## [Your goal]
Run through the records and show each line that includes the string "state".

## [Source information]
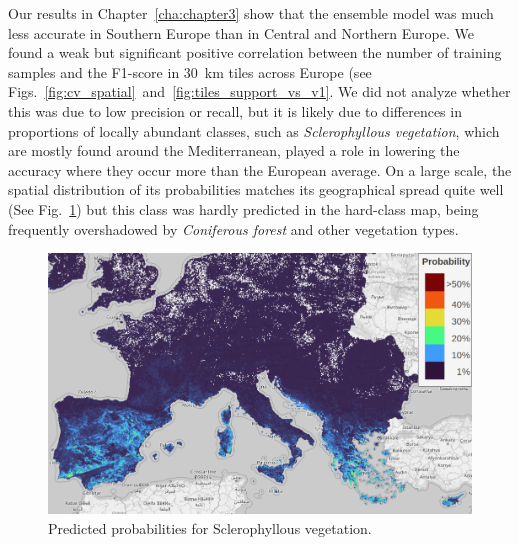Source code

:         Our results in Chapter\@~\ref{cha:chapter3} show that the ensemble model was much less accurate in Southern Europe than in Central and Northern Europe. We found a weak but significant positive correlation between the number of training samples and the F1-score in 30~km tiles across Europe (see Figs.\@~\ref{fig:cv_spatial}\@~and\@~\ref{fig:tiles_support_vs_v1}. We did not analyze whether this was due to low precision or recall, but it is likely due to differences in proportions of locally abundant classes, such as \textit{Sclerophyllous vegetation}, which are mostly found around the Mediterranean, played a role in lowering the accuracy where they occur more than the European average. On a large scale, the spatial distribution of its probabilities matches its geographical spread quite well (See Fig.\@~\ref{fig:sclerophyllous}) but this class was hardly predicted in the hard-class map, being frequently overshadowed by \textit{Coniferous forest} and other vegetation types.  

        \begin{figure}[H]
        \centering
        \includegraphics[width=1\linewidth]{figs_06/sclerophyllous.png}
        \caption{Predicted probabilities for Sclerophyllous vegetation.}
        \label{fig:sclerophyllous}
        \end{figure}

...

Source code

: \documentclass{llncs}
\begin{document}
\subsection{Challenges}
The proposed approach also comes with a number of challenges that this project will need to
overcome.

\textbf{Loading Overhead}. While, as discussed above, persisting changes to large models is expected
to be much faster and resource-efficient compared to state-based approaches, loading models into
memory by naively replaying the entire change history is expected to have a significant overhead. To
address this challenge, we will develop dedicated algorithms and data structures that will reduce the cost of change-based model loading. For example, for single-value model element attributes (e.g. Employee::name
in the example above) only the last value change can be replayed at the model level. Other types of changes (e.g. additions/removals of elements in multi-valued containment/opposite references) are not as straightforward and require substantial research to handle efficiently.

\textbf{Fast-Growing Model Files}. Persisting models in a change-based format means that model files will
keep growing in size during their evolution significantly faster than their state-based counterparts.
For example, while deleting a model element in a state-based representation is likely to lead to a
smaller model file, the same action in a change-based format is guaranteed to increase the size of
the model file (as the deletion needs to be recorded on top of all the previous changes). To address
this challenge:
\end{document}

---

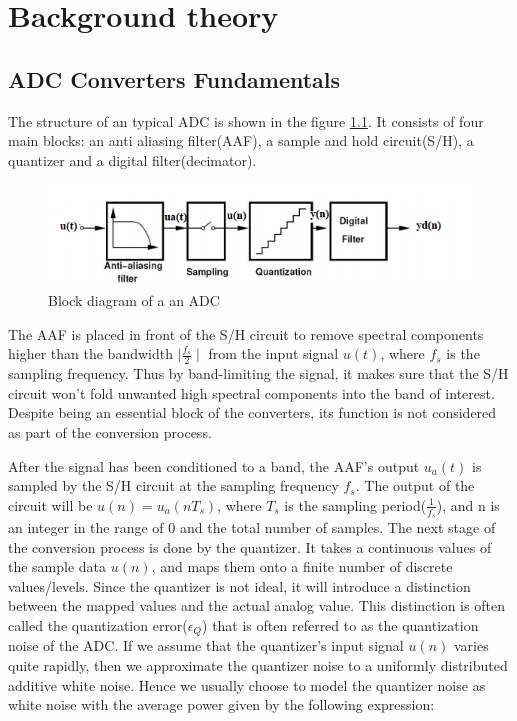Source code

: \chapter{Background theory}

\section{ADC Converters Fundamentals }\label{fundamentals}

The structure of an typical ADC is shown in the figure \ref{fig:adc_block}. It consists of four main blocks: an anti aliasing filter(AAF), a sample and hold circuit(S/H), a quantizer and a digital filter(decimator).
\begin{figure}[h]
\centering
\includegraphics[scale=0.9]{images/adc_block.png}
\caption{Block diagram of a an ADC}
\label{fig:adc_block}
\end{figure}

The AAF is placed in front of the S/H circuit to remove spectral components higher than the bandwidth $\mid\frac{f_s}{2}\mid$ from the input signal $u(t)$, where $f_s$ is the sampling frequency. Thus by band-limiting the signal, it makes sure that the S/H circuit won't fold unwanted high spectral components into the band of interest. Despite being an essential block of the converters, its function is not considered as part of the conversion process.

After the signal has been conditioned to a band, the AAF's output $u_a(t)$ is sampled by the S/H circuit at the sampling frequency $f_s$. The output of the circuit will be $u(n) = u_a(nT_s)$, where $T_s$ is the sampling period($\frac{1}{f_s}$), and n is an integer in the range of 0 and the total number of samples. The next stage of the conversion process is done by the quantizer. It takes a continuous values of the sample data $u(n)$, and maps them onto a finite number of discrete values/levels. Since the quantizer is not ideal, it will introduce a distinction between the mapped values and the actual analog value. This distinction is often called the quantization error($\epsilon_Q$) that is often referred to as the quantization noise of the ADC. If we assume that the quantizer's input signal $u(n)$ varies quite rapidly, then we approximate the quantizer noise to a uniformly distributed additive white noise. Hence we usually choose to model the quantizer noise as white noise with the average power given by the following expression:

## [Answer space]
to be much faster and resource-efficient compared to state-based approaches, loading models into
keep growing in size during their evolution significantly faster than their state-based counterparts.
For example, while deleting a model element in a state-based representation is likely to lead to a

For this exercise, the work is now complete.